Inspired by events in the life of revolutionary anthropologist Margaret Mead, Euphoria is the story of three young, gifted anthropologists of the 1930s caught in a passionate love triangle that threatens their bonds, their careers, and, ultimately, their lives.
This novel, despite the anthropology backdrop, was colorless and dreary. The cultures and people, which were the basis of their research, were simply a backdrop for the complicated tangled mess that was Fen, Nell and Bankson. Which is unfortunate because the culture of the New Guinea people was rich and interesting, removed from western culture and untainted by society. This allowed them freedom in their rituals and behaviours away from the prying eyes of the oppressive customs of western civilization.
I would have liked to see the relationship between Nell and the people of Lake Tam develop more than her relationship with Bankson. Honestly, the web of unsaid things between these three anthropologists was as tedious as some of their research. Yet it was only in animated discussions of their research that they, as a group, came alive to me. To be perfectly honest none of the characters are all that compelling.

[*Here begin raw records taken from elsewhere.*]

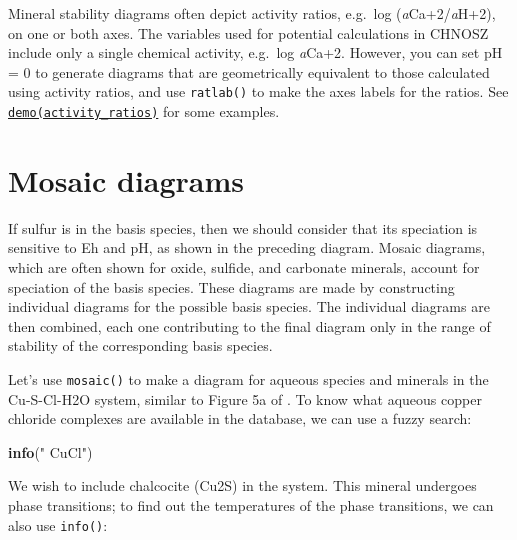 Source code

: \documentclass[]{tufte-book}
\newenvironment{Shaded}{}{}
\newcommand{\KeywordTok}[1]{\textcolor[rgb]{0.00,0.44,0.13}{\textbf{#1}}}
\newcommand{\StringTok}[1]{\textcolor[rgb]{0.25,0.44,0.63}{#1}}
\newcommand{\OperatorTok}[1]{\textcolor[rgb]{0.40,0.40,0.40}{#1}}
\newcommand{\NormalTok}[1]{#1}
\begin{document}
Mineral stability diagrams often depict activity ratios, e.g.~log
(\emph{a}Ca+2/\emph{a}H+2), on one or both axes. The variables used for
potential calculations in CHNOSZ include only a single chemical
activity, e.g.~log \emph{a}Ca+2. However, you can set pH = 0 to generate
diagrams that are geometrically equivalent to those calculated using
activity ratios, and use {\texttt{ratlab()}} to make the axes labels for
the ratios. See \href{../demo}{{\texttt{demo(activity\_ratios)}}} for
some examples.

\hypertarget{mosaic-diagrams}{\section{Mosaic
diagrams}\label{mosaic-diagrams}}

If sulfur is in the basis species, then we should consider that its
speciation is sensitive to Eh and pH, as shown in the preceding diagram.
Mosaic diagrams, which are often shown for oxide, sulfide, and carbonate
minerals, account for speciation of the basis species. These diagrams
are made by constructing individual diagrams for the possible basis
species. The individual diagrams are then combined, each one
contributing to the final diagram only in the range of stability of the
corresponding basis species.

Let's use {\texttt{mosaic()}} to make a diagram for aqueous species and
minerals in the Cu-S-Cl-H2O system, similar to Figure 5a of
\citet{CPCC17}. To know what aqueous copper chloride complexes are
available in the database, we can use a fuzzy search:

\begin{Shaded}
\begin{Highlighting}[]
\KeywordTok{info}\NormalTok{(}\StringTok{" CuCl"}\NormalTok{)}
\end{Highlighting}
\end{Shaded}

We wish to include chalcocite (Cu2S) in the system. This mineral
undergoes phase transitions; to find out the temperatures of the phase
transitions, we can also use {\texttt{info()}}:

\begin{Shaded}
\end{Shaded}
\end{document}
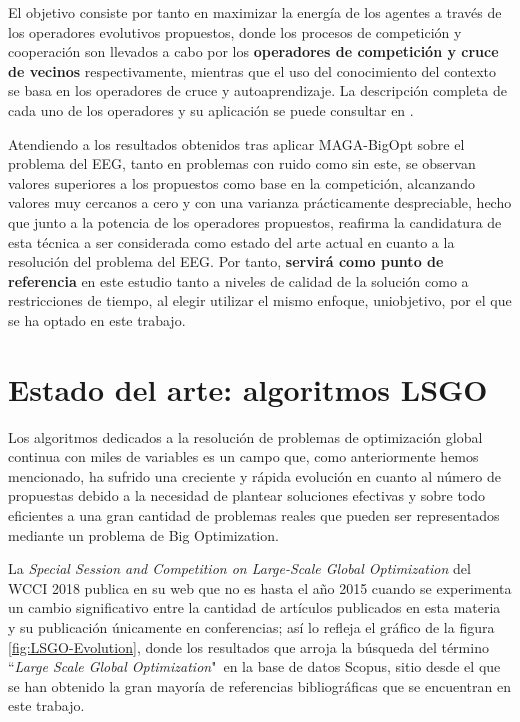 El objetivo consiste por tanto en maximizar la energía de los agentes a través de los operadores evolutivos propuestos, donde los procesos de competición y cooperación son llevados a cabo por los \textbf{operadores de competición y cruce de vecinos} respectivamente, mientras que el uso del conocimiento del contexto se basa en los operadores de cruce y autoaprendizaje. La descripción completa de cada uno de los operadores y su aplicación se puede consultar en \cite{MAGA-BigOpt}.

Atendiendo a los resultados obtenidos tras aplicar MAGA-BigOpt sobre el problema del EEG, tanto en problemas con ruido como sin este, se observan valores superiores a los propuestos como base en la competición, alcanzando valores muy cercanos a cero y con una varianza prácticamente despreciable, hecho que junto a la potencia de los operadores propuestos, reafirma la candidatura de esta técnica a ser considerada como estado del arte actual en cuanto a la resolución del problema del EEG. Por tanto, \textbf{servirá como punto de referencia} en este estudio tanto a niveles de calidad de la solución como a restricciones de tiempo, al elegir utilizar el mismo enfoque, uniobjetivo, por el que se ha optado en este trabajo.

\section{Estado del arte: algoritmos LSGO}

Los algoritmos dedicados a la resolución de problemas de optimización global continua con miles de variables es un campo que, como anteriormente hemos mencionado, ha sufrido una creciente y rápida evolución en cuanto al número de propuestas debido a la necesidad de plantear soluciones efectivas y sobre todo eficientes a una gran cantidad de problemas reales que pueden ser representados mediante un problema de Big Optimization.

La \textit{Special Session and Competition on Large-Scale Global Optimization} del WCCI 2018\cite{WCCI-SHADEILS} publica en su web que no es hasta el año 2015 cuando se experimenta un cambio significativo entre la cantidad de artículos publicados en esta materia y su publicación únicamente en conferencias; así lo refleja el gráfico de la figura \ref{fig:LSGO-Evolution}, donde los resultados que arroja la búsqueda del término ``\textit{Large Scale Global Optimization}"\ en la base de datos Scopus\cite{SCOPUS}, sitio desde el que se han obtenido la gran mayoría de referencias bibliográficas que se encuentran en este trabajo.

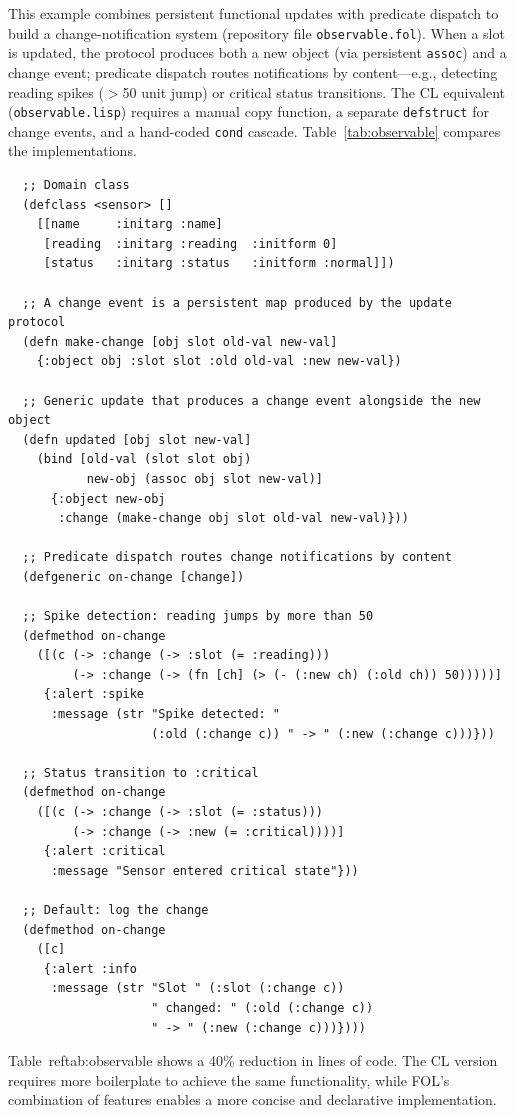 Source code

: \documentclass[sigconf,nonacm,review]{acmart}
\begin{document}
This example combines persistent functional updates with predicate dispatch to build a change-notification system (repository file \texttt{observable.fol}). When a slot is updated, the protocol produces both a new
object (via persistent \texttt{assoc}) and a change event; predicate dispatch routes notifications by content---e.g., detecting reading spikes ($>$50 unit jump) or critical status transitions. The CL equivalent
(\texttt{observable.lisp}) requires a manual copy function, a separate \texttt{defstruct} for change events, and a hand-coded \texttt{cond} cascade. Table~\ref{tab:observable} compares the implementations.
\begin{lstlisting}
  ;; Domain class
  (defclass <sensor> []
    [[name     :initarg :name]
     [reading  :initarg :reading  :initform 0]
     [status   :initarg :status   :initform :normal]])

  ;; A change event is a persistent map produced by the update protocol
  (defn make-change [obj slot old-val new-val]
    {:object obj :slot slot :old old-val :new new-val})

  ;; Generic update that produces a change event alongside the new object
  (defn updated [obj slot new-val]
    (bind [old-val (slot slot obj)
           new-obj (assoc obj slot new-val)]
      {:object new-obj
       :change (make-change obj slot old-val new-val)}))

  ;; Predicate dispatch routes change notifications by content
  (defgeneric on-change [change])

  ;; Spike detection: reading jumps by more than 50
  (defmethod on-change
    ([(c (-> :change (-> :slot (= :reading)))
         (-> :change (-> (fn [ch] (> (- (:new ch) (:old ch)) 50)))))]
     {:alert :spike
      :message (str "Spike detected: "
                    (:old (:change c)) " -> " (:new (:change c)))}))

  ;; Status transition to :critical
  (defmethod on-change
    ([(c (-> :change (-> :slot (= :status)))
         (-> :change (-> :new (= :critical))))]
     {:alert :critical
      :message "Sensor entered critical state"}))

  ;; Default: log the change
  (defmethod on-change
    ([c]
     {:alert :info
      :message (str "Slot " (:slot (:change c))
                    " changed: " (:old (:change c))
                    " -> " (:new (:change c)))})))
\end{lstlisting}
Table~ref{{tab:observable}} shows a 40\% reduction in lines of code. The CL version requires more boilerplate to achieve the same functionality, while FOL's combination of features enables a more concise and declarative implementation.
\end{document}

Fen was slippery, dark and untamed, unappreciative of his wife and dismissive of her research, the pinnacle of male misogyny and greed. Nell was caring and loving, giving herself easily to the people of Lake Tam. Her research was about understanding cultures and people, and she was the only compelling character. Bankson was boring, plain and simple. His research had come to a screeching halt before the arrival of Nell and Fen, but even with their influence you get the sense that his research is aimless and unfocused. And he himself embodies these characteristics. The characters were overshadowed by the setting and paled in comparison to the intricacies of the cultures of the people of Papua, New Guinea, which they sought to emerge themselves in.
Despite the culturally rich setting the book was very much limited to half-developed characters and half-formed ideas. The ending, which I had the sense could not end any other way than tragically, was anti-climatic in that even in grief I remained unattached to the characters.